United States District Court, S.D. New York
Jul 21, 2022
19-CV-5581 (KMK) (S.D.N.Y. Jul. 21, 2022)

Opinion

19-CV-5581 (KMK)

07-21-2022

JAWAID I. KHAN, Plaintiff, v. YONKERS AUTO CENTER, INC. and RAYMOND ALBANO, Defendant.

Raymond Nardo, Esq. Raymond Nardo, P.C. Mineola, NY Counsel for Plaintiff Clifford H. Green, Esq. Clifford H. Greene & Associates New Rochelle, NY Counsel for Defendants


Raymond Nardo, Esq. Raymond Nardo, P.C. Mineola, NY Counsel for Plaintiff

Clifford H. Green, Esq. Clifford H. Greene & Associates New Rochelle, NY Counsel for Defendants

OPINION & ORDER

KENNETH M. KARAS UNITED STATES DISTRICT JUDGE

Plaintiff Jawaid Khan (“Plaintiff”) brings this Action under the Fair Labor Standards Act, 29 U.S.C. § 201, et seq. (“FLSA”), and the New York Labor Law § 190, et seq. (“NYLL”), against Defendants Dunwoodie Gas Station, Inc. and Reyad Mussa (the “Dunwoodie Defendants”), and Yonkers Auto Center, Inc. and Raymond Albano (the “Yonkers Defendants” and, together with the Dunwoodie Defendants, “Defendants”). (See generally Compl. (Dkt. No. 1).) Plaintiff and the Yonkers Defendants (“the Parties”) have jointly requested the approval of a proposed partial settlement resolving Plaintiff's claims against the Yonkers Defendants (the “Proposed Settlement Agreement” or “PSA”). (Letter from Raymond Nardo, Esq., to Court (Apr. 19, 2022) (“Revised Joint Letter”) (Dkt. No. 28); (Letter from Raymond Nardo, Esq., to Court (Apr. 19, 2022) Ex. 1 (“Revised PSA”) (Dkt. No. 28-1).) For the reasons that follow, the Parties' Application is granted.

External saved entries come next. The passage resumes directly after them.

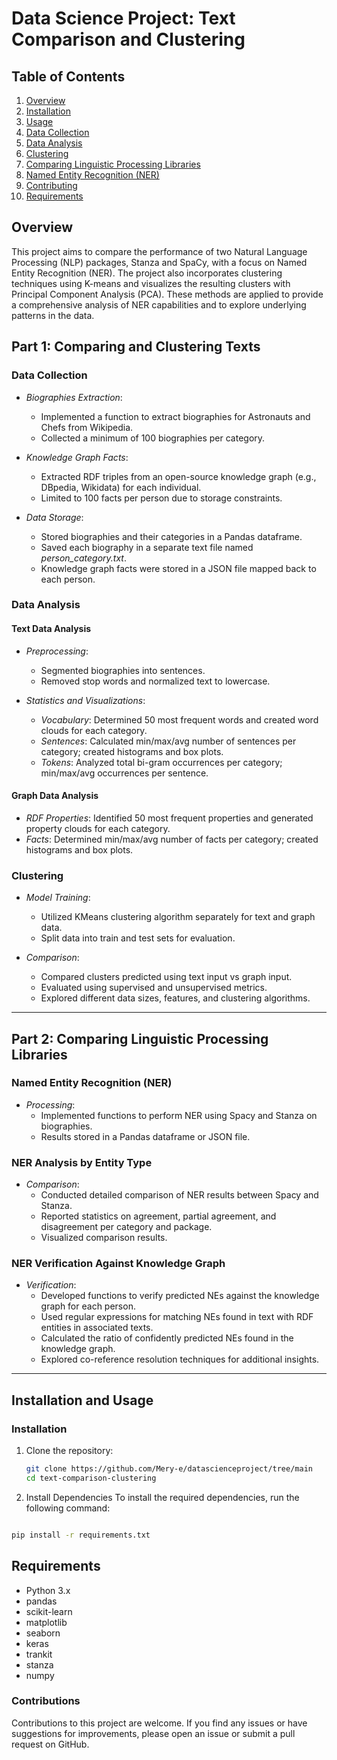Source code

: # Data Science Project: Text Comparison and Clustering   
    
## Table of Contents

1. [Overview](#overview)
2. [Installation](#installation)
3. [Usage](#usage)
4. [Data Collection](#data-collection)
5. [Data Analysis](#data-analysis)
6. [Clustering](#clustering)
7. [Comparing Linguistic Processing Libraries](#comparing-linguistic-processing-libraries)
8. [Named Entity Recognition (NER)](#named-entity-recognition-ner)
9. [Contributing](#contributing)
10. [Requirements](#requirements)

## Overview
This project aims to compare the performance of two Natural Language Processing (NLP) packages, Stanza and SpaCy, with a focus on Named Entity Recognition (NER). The project also incorporates clustering techniques using K-means and visualizes the resulting clusters with Principal Component Analysis (PCA). These methods are applied to provide a comprehensive analysis of NER capabilities and to explore underlying patterns in the data.

## Part 1: Comparing and Clustering Texts

### Data Collection

- *Biographies Extraction*: 
  - Implemented a function to extract biographies for Astronauts and Chefs from Wikipedia.
  - Collected a minimum of 100 biographies per category.
  
- *Knowledge Graph Facts*: 
  - Extracted RDF triples from an open-source knowledge graph (e.g., DBpedia, Wikidata) for each individual.
  - Limited to 100 facts per person due to storage constraints.
  
- *Data Storage*: 
  - Stored biographies and their categories in a Pandas dataframe.
  - Saved each biography in a separate text file named *person_category.txt*.
  - Knowledge graph facts were stored in a JSON file mapped back to each person.

### Data Analysis

#### Text Data Analysis

- *Preprocessing*: 
  - Segmented biographies into sentences.
  - Removed stop words and normalized text to lowercase.

- *Statistics and Visualizations*: 
  - *Vocabulary*: Determined 50 most frequent words and created word clouds for each category.
  - *Sentences*: Calculated min/max/avg number of sentences per category; created histograms and box plots.
  - *Tokens*: Analyzed total bi-gram occurrences per category; min/max/avg occurrences per sentence.

#### Graph Data Analysis

- *RDF Properties*: Identified 50 most frequent properties and generated property clouds for each category.
- *Facts*: Determined min/max/avg number of facts per category; created histograms and box plots.

### Clustering

- *Model Training*: 
  - Utilized KMeans clustering algorithm separately for text and graph data.
  - Split data into train and test sets for evaluation.

- *Comparison*: 
  - Compared clusters predicted using text input vs graph input.
  - Evaluated using supervised and unsupervised metrics.
  - Explored different data sizes, features, and clustering algorithms.

---

## Part 2: Comparing Linguistic Processing Libraries

### Named Entity Recognition (NER)

- *Processing*: 
  - Implemented functions to perform NER using Spacy and Stanza on biographies.
  - Results stored in a Pandas dataframe or JSON file.

### NER Analysis by Entity Type

- *Comparison*: 
  - Conducted detailed comparison of NER results between Spacy and Stanza.
  - Reported statistics on agreement, partial agreement, and disagreement per category and package.
  - Visualized comparison results.

### NER Verification Against Knowledge Graph

- *Verification*: 
  - Developed functions to verify predicted NEs against the knowledge graph for each person.
  - Used regular expressions for matching NEs found in text with RDF entities in associated texts.
  - Calculated the ratio of confidently predicted NEs found in the knowledge graph.
  - Explored co-reference resolution techniques for additional insights.

---

## Installation and Usage

### Installation

1. Clone the repository:

   ```bash
   git clone https://github.com/Mery-e/datascienceproject/tree/main
   cd text-comparison-clustering
   ```

2. Install Dependencies
To install the required dependencies, run the following command:

```bash

pip install -r requirements.txt
```

 ## Requirements
- Python 3.x
- pandas
- scikit-learn
- matplotlib
- seaborn
- keras
- trankit
- stanza
- numpy


### Contributions
Contributions to this project are welcome. If you find any issues or have suggestions for improvements, please open an issue or submit a pull request on GitHub.
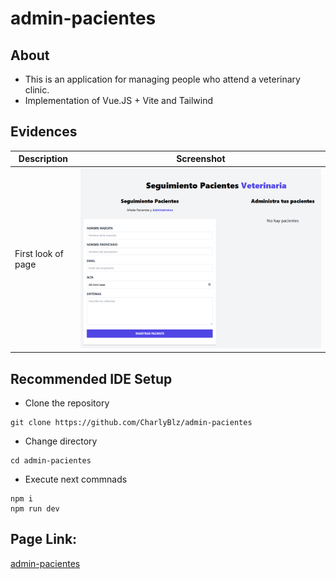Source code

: # admin-pacientes

## About 
 - This is an application for managing people who attend a veterinary clinic.
 - Implementation of Vue.JS + Vite and Tailwind
## Evidences

| Description | Screenshot |
| --- | --- |
| First look of page | ![image](https://github.com/CharlyBlz/admin-pacientes/blob/9f54cfdb754bb5f763db86803c1df38509eb9130/admin-pacientes_screenshot.png)|

## Recommended IDE Setup
 - Clone the repository
```
git clone https://github.com/CharlyBlz/admin-pacientes
```
- Change directory
```
cd admin-pacientes
```
 - Execute next commnads
```
npm i
npm run dev
```
## Page Link:
[admin-pacientes](https://admin-pacientes-one.vercel.app/)
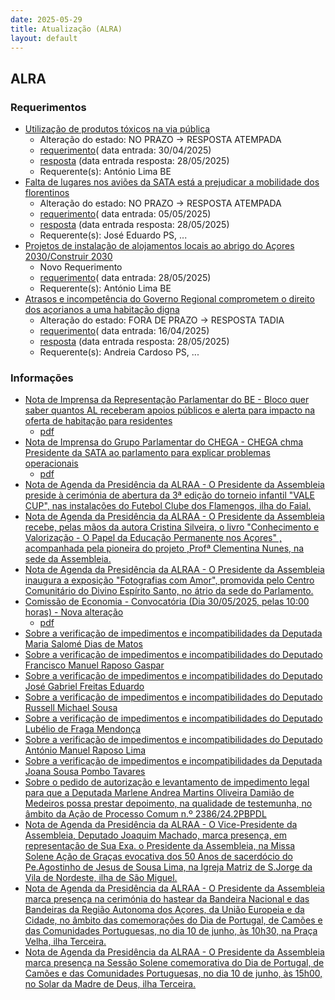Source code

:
 ```yaml
---
date: 2025-05-29
title: Atualização (ALRA)
layout: default
---
```

## ALRA

### Requerimentos

* [Utilização de produtos tóxicos na via pública](http://base.alra.pt:82/4DACTION/w_pesquisa_registo/4/8811)
  * Alteração do estado: NO PRAZO → RESPOSTA ATEMPADA
  * [requerimento](http://base.alra.pt:82/Doc_Req/XIIIreque340.pdf)( data entrada: 30/04/2025)
  * [resposta](http://base.alra.pt:82/Doc_Req/XIIIrequeresp340.pdf) (data entrada resposta: 28/05/2025)
  * Requerente(s): António Lima BE
* [Falta de lugares nos aviões da SATA está a prejudicar a mobilidade dos florentinos](http://base.alra.pt:82/4DACTION/w_pesquisa_registo/4/8819)
  * Alteração do estado: NO PRAZO → RESPOSTA ATEMPADA
  * [requerimento](http://base.alra.pt:82/Doc_Req/XIIIreque345.pdf)( data entrada: 05/05/2025)
  * [resposta](http://base.alra.pt:82/Doc_Req/XIIIrequeresp345.pdf) (data entrada resposta: 28/05/2025)
  * Requerente(s): José Eduardo PS, ...
* [Projetos de instalação de alojamentos locais ao abrigo do Açores 2030/Construir 2030](http://base.alra.pt:82/4DACTION/w_pesquisa_registo/4/8834)
  * Novo Requerimento
  * [requerimento](http://base.alra.pt:82/Doc_Req/XIIIreque352.pdf)( data entrada: 28/05/2025)
  * Requerente(s): António Lima BE
* [Atrasos e incompetência do Governo Regional comprometem o direito dos açorianos a uma habitação digna](http://base.alra.pt:82/4DACTION/w_pesquisa_registo/4/8800)
  * Alteração do estado: FORA DE PRAZO → RESPOSTA TADIA
  * [requerimento](http://base.alra.pt:82/Doc_Req/XIIIreque334.pdf)( data entrada: 16/04/2025)
  * [resposta](http://base.alra.pt:82/Doc_Req/XIIIrequeresp334.pdf) (data entrada resposta: 28/05/2025)
  * Requerente(s): Andreia Cardoso PS, ...

### Informações

* [Nota de Imprensa da Representação Parlamentar do BE - Bloco quer saber quantos AL receberam apoios públicos e alerta para impacto na oferta de habitação para residentes](http://base.alra.pt:82/4DACTION/w_pesquisa_registo/8/21669)
  * [pdf](http://base.alra.pt:82/Doc_Noticias/NI21669.pdf)
* [Nota de Imprensa do Grupo Parlamentar do CHEGA - CHEGA chma Presidente da SATA ao parlamento para explicar problemas operacionais](http://base.alra.pt:82/4DACTION/w_pesquisa_registo/8/21670)
  * [pdf](http://base.alra.pt:82/Doc_Noticias/NI21670.pdf)
* [Nota de Agenda da Presidência da ALRAA - O Presidente da Assembleia preside à cerimónia de abertura da 3ª edição do torneio infantil "VALE CUP", nas instalações do Futebol Clube dos Flamengos, ilha do Faial.](http://base.alra.pt:82/4DACTION/w_pesquisa_registo/8/21671)
* [Nota de Agenda da Presidência da ALRAA - O Presidente da Assembleia recebe, pelas mãos da autora Cristina Silveira, o livro "Conhecimento e Valorização - O Papel da Educação Permanente nos Açores" , acompanhada pela pioneira do projeto ,Profª Clementina Nunes, na sede da Assembleia.](http://base.alra.pt:82/4DACTION/w_pesquisa_registo/8/21672)
* [Nota de Agenda da Presidência da ALRAA - O Presidente da Assembleia inaugura a exposição "Fotografias com Amor", promovida pelo Centro Comunitário do Divino Espírito Santo, no átrio da sede do Parlamento.](http://base.alra.pt:82/4DACTION/w_pesquisa_registo/8/21673)
* [Comissão de Economia - Convocatória (Dia 30/05/2025, pelas 10:00 horas) - Nova alteração](http://base.alra.pt:82/4DACTION/w_pesquisa_registo/8/21674)
  * [pdf](http://base.alra.pt:82/Doc_Noticias/NI21674.pdf)
* [Sobre a verificação de impedimentos e incompatibilidades da Deputada Maria Salomé Dias de Matos](http://base.alra.pt:82/4DACTION/w_pesquisa_registo/8/21675)
* [Sobre a verificação de impedimentos e incompatibilidades do Deputado Francisco Manuel Raposo Gaspar](http://base.alra.pt:82/4DACTION/w_pesquisa_registo/8/21676)
* [Sobre a verificação de impedimentos e incompatibilidades do Deputado José Gabriel Freitas Eduardo](http://base.alra.pt:82/4DACTION/w_pesquisa_registo/8/21677)
* [Sobre a verificação de impedimentos e incompatibilidades do Deputado Russell Michael Sousa](http://base.alra.pt:82/4DACTION/w_pesquisa_registo/8/21678)
* [Sobre a verificação de impedimentos e incompatibilidades do Deputado Lubélio de Fraga Mendonça](http://base.alra.pt:82/4DACTION/w_pesquisa_registo/8/21679)
* [Sobre a verificação de impedimentos e incompatibilidades do Deputado António Manuel Raposo Lima](http://base.alra.pt:82/4DACTION/w_pesquisa_registo/8/21680)
* [Sobre a verificação de impedimentos e incompatibilidades da Deputada Joana Sousa Pombo Tavares](http://base.alra.pt:82/4DACTION/w_pesquisa_registo/8/21681)
* [Sobre o pedido de autorização e levantamento de impedimento legal para que a Deputada Marlene Andrea Martins Oliveira Damião de Medeiros possa prestar depoimento, na qualidade de testemunha, no âmbito da Ação de Processo Comum n.º 2386/24.2PBPDL](http://base.alra.pt:82/4DACTION/w_pesquisa_registo/8/21682)
* [Nota de Agenda da Presidência da ALRAA -  O Vice-Presidente da Assembleia, Deputado Joaquim Machado, marca presença, em representação de Sua Exa. o Presidente da Assembleia, na Missa Solene Ação de Graças evocativa dos 50 Anos de sacerdócio do Pe.Agostinho de Jesus de Sousa Lima, na Igreja Matriz de S.Jorge da Vila de Nordeste, ilha de São Miguel.](http://base.alra.pt:82/4DACTION/w_pesquisa_registo/8/21683)
* [Nota de Agenda da Presidência da ALRAA - O Presidente da Assembleia marca presença na cerimónia do hastear da Bandeira Nacional e das Bandeiras da Região Autonoma dos Açores, da União Europeia e da Cidade, no âmbito das  comemorações do Dia de Portugal, de Camões e das Comunidades Portuguesas, no dia 10 de junho, às 10h30, na Praça Velha, ilha Terceira.](http://base.alra.pt:82/4DACTION/w_pesquisa_registo/8/21684)
* [Nota de Agenda da Presidência da ALRAA - O Presidente da Assembleia marca presença na Sessão Solene comemorativa do Dia de Portugal, de Camões e das Comunidades Portuguesas, no dia 10 de junho, às 15h00, no Solar da Madre de Deus, ilha Terceira.](http://base.alra.pt:82/4DACTION/w_pesquisa_registo/8/21685)
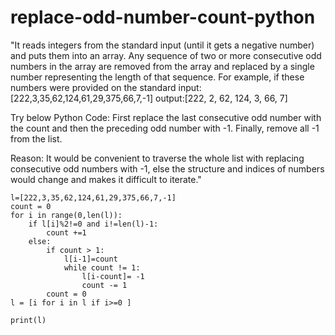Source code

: # replace-odd-number-count-python
"It reads integers from the standard input (until it gets a negative number) and puts them into an array.
Any sequence of two or more consecutive odd numbers in the array are removed from the array and replaced by a single number representing the length of that sequence.
For example, if these numbers were provided on the standard input:[222,3,35,62,124,61,29,375,66,7,-1]
output:[222, 2, 62, 124, 3, 66, 7]

Try below Python Code: First replace the last consecutive odd number with the count and then the preceding odd number with -1. Finally, remove all -1 from the list.

Reason: It would be convenient to traverse the whole list with replacing consecutive odd numbers with -1, else the structure and indices of numbers would change and makes it difficult to iterate."

```
l=[222,3,35,62,124,61,29,375,66,7,-1]
count = 0
for i in range(0,len(l)):
    if l[i]%2!=0 and i!=len(l)-1:
        count +=1
    else:
        if count > 1:
            l[i-1]=count
            while count != 1:
                l[i-count]= -1
                count -= 1
        count = 0
l = [i for i in l if i>=0 ]

print(l)
```
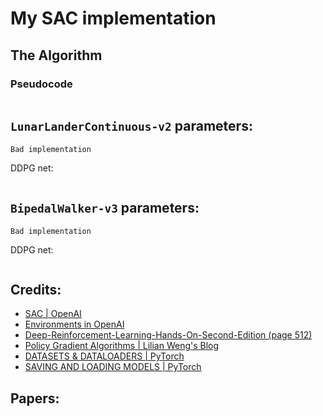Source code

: # My SAC implementation

## The Algorithm

### Pseudocode


![]()


## `LunarLanderContinuous-v2` parameters:
```
Bad implementation
```

DDPG net:
```

```

## `BipedalWalker-v3` parameters:
```
Bad implementation
```

DDPG net:
```

```

## Credits:

- [SAC | OpenAI](https://spinningup.openai.com/en/latest/algorithms/sac.html#pseudocode)
- [Environments in OpenAI](https://gym.openai.com/envs/#box2d)
- [Deep-Reinforcement-Learning-Hands-On-Second-Edition (page 512)](https://github.com/PacktPublishing/Deep-Reinforcement-Learning-Hands-On-Second-Edition/tree/master/Chapter17)
- [Policy Gradient Algorithms | Lilian Weng's Blog](https://lilianweng.github.io/lil-log/2018/04/08/policy-gradient-algorithms.html)
- [DATASETS & DATALOADERS | PyTorch](https://pytorch.org/tutorials/beginner/basics/data_tutorial.html)
- [SAVING AND LOADING MODELS | PyTorch](https://pytorch.org/tutorials/beginner/saving_loading_models.html)

## Papers:











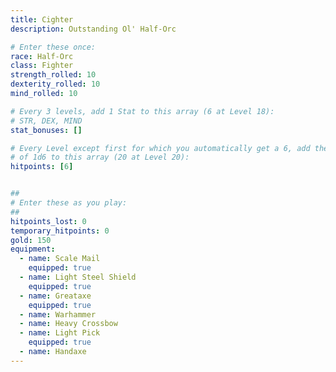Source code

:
 ```yaml
---
title: Cighter
description: Outstanding Ol' Half-Orc

# Enter these once:
race: Half-Orc
class: Fighter
strength_rolled: 10
dexterity_rolled: 10
mind_rolled: 10

# Every 3 levels, add 1 Stat to this array (6 at Level 18):
# STR, DEX, MIND
stat_bonuses: []

# Every Level except first for which you automatically get a 6, add the result
# of 1d6 to this array (20 at Level 20):
hitpoints: [6]


##
# Enter these as you play:
##
hitpoints_lost: 0
temporary_hitpoints: 0
gold: 150
equipment:
  - name: Scale Mail
    equipped: true
  - name: Light Steel Shield
    equipped: true
  - name: Greataxe
    equipped: true
  - name: Warhammer
  - name: Heavy Crossbow
  - name: Light Pick
    equipped: true
  - name: Handaxe
---
```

On December 3, 2020, the Court so-ordered a stipulation dismissing the Action, pursuant to Rule 41 of the Federal Rules of Civil Procedure, as to the Dunwoodie Defendants only. (Dkt. No. 20.) The proposal for a partial settlement is therefore with respect to the Yonkers Defendants only. (See Revised Joint Letter 1.)

I. Background

A. Factual Background

Plaintiff was employed by Yonkers Defendants, earning minimum wage as a cashier, from approximately July 2016 to April 2018. (Revised Joint Letter 2.) According to the Complaint, Plaintiff worked approximately 68 hours per week at a rate that ranged from $9 per hour to $11 per hour. (Compl. ¶¶ 9, 11.) Plaintiff alleges that, during this period, he was not paid premium overtime pay at the rate of time and a half, and that he was not permitted an uninterrupted half hour for required meal breaks. (Id. ¶¶ 9, 12.)

B. Procedural History

The procedural background of this Action has been summarized in this Court's previous Opinion & Order dated July 29, 2021, denying the PSA (the “2021 Opinion”). (See Op. & Order (“2021 Op.”) 2 (Dkt. No. 27).) The Court therefore supplements the procedural history of the case since the issuance of the 2021 Opinion.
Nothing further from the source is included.